PSECU took a deep dive into the three personas, considering how to approach them and learning how much of the current and potential markets they represented. It created one-page persona sheets to help the member experience team better understand each of the three groups’ needs. The marketing team also learned about the personas so it could customize future campaigns and offerings and teach the credit union’s other business units about the concepts.

PSECU is still developing its measurement framework to evaluate the success of its segmentation, which will likely include A/B testing to evaluate the impact of personalized communications based on the three personas, but Eiswert says the credit union has already notched some early success.

Last year, the cooperative embedded customized content into member communications.

“We might have one master email or landing page but can insert custom objects into that,” Eiswert says. “So, Working Families receive content on financial education while Long-Term Loyalists receive information on how to use our digital tools because they’re not quite as comfortable with technology.”

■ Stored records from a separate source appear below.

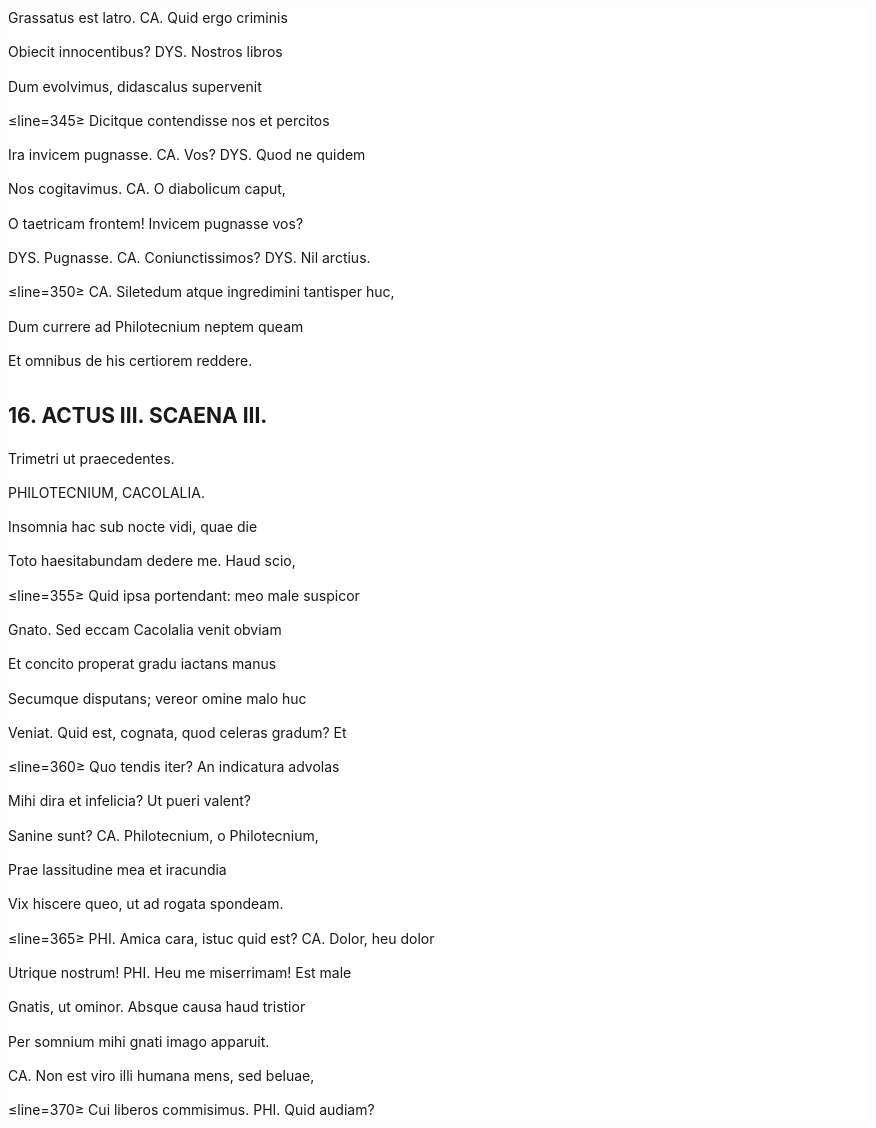 Grassatus est latro. CA. Quid ergo criminis

Obiecit innocentibus? DYS. Nostros libros

Dum evolvimus, didascalus supervenit

≤line=345≥ Dicitque contendisse nos et percitos

Ira invicem pugnasse. CA. Vos? DYS. Quod ne quidem

Nos cogitavimus. CA. O diabolicum caput,

O taetricam frontem! Invicem pugnasse vos?

DYS. Pugnasse. CA. Coniunctissimos? DYS. Nil arctius.

≤line=350≥ CA. Siletedum atque ingredimini tantisper huc,

Dum currere ad Philotecnium neptem queam

Et omnibus de his certiorem reddere.

## 16. ACTUS III. SCAENA III.

Trimetri ut praecedentes.

PHILOTECNIUM, CACOLALIA.

Insomnia hac sub nocte vidi, quae die

Toto haesitabundam dedere me. Haud scio,

≤line=355≥ Quid ipsa portendant: meo male suspicor

Gnato. Sed eccam Cacolalia venit obviam

Et concito properat gradu iactans manus

Secumque disputans; vereor omine malo huc

Veniat. Quid est, cognata, quod celeras gradum? Et

≤line=360≥ Quo tendis iter? An indicatura advolas

Mihi dira et infelicia? Ut pueri valent?

Sanine sunt? CA. Philotecnium, o Philotecnium,

Prae lassitudine mea et iracundia

Vix hiscere queo, ut ad rogata spondeam.

≤line=365≥ PHI. Amica cara, istuc quid est? CA. Dolor, heu dolor

Utrique nostrum! PHI. Heu me miserrimam! Est male

Gnatis, ut ominor. Absque causa haud tristior

Per somnium mihi gnati imago apparuit.

CA. Non est viro illi humana mens, sed beluae,

≤line=370≥ Cui liberos commisimus. PHI. Quid audiam?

Automation like this enables the marketing team to use the personas in a way that’s not extremely cumbersome.

“It’s been a really big win for us,” Eiswert says.

Lessons And Advice

The concept of personas has a learning curve for people who are used to targeting members based solely on demographic data, which Eiswert says a credit union can do without adopting an advanced segmentation strategy.

Of note, personas are meant to be a guide; they are not an absolute or actual person. Explaining that across the institution has been a challenge.

“You want to bring the personas to life, and the best way to do that is to have an image and context about their lives,” Eiswert says. “It’s important to keep in mind this is a picture of an aggregate, not a real person.”

For example, long-term loyalists don’t automatically equate with older members. Rather, they are more apt to share a certain mindset and use the credit union exclusively. Likewise, personas don’t automatically represent a life stage. Personas include how a member might think about or use money, attitudes, and lifestyle in general.

“Personas are not the same as demographics,” Eiswert says. “There are varying degrees to which someone fits or does not fit each profile.”

PSECU is continuing to develop its key personas through an online research community of approximately 2,000 members and non-members who have agreed to provide ongoing qualitative context that will help staff members better connect with each of the key groups. The online community provides a full range of flexible activities, including online focus groups, moderated chats, discussion boards, and even self-recorded videos that help the cooperative understand more about these group’s lives and attitudes toward money.

In terms of advice for others, Eiswert says to keep an open mind to develop a strategy that works best for the organization.

“I had in my mind that we have to do it this way and have this huge project,” Eiswert says. “But when I sat down and thought about how the organization is actually going to use it, the approach became clearer.”

The marketing director also recommends keeping the number of segments or personas manageable.

“It has to be useable and tangible for the organization,” Eiswert says.

And, lastly, obtaining buy-in from leadership is essential. At PSECU, using segmentation for personalization is a strategic goal; for others, it’s important the leadership team and board are committed before the credit union embarks on its own segmentation strategy.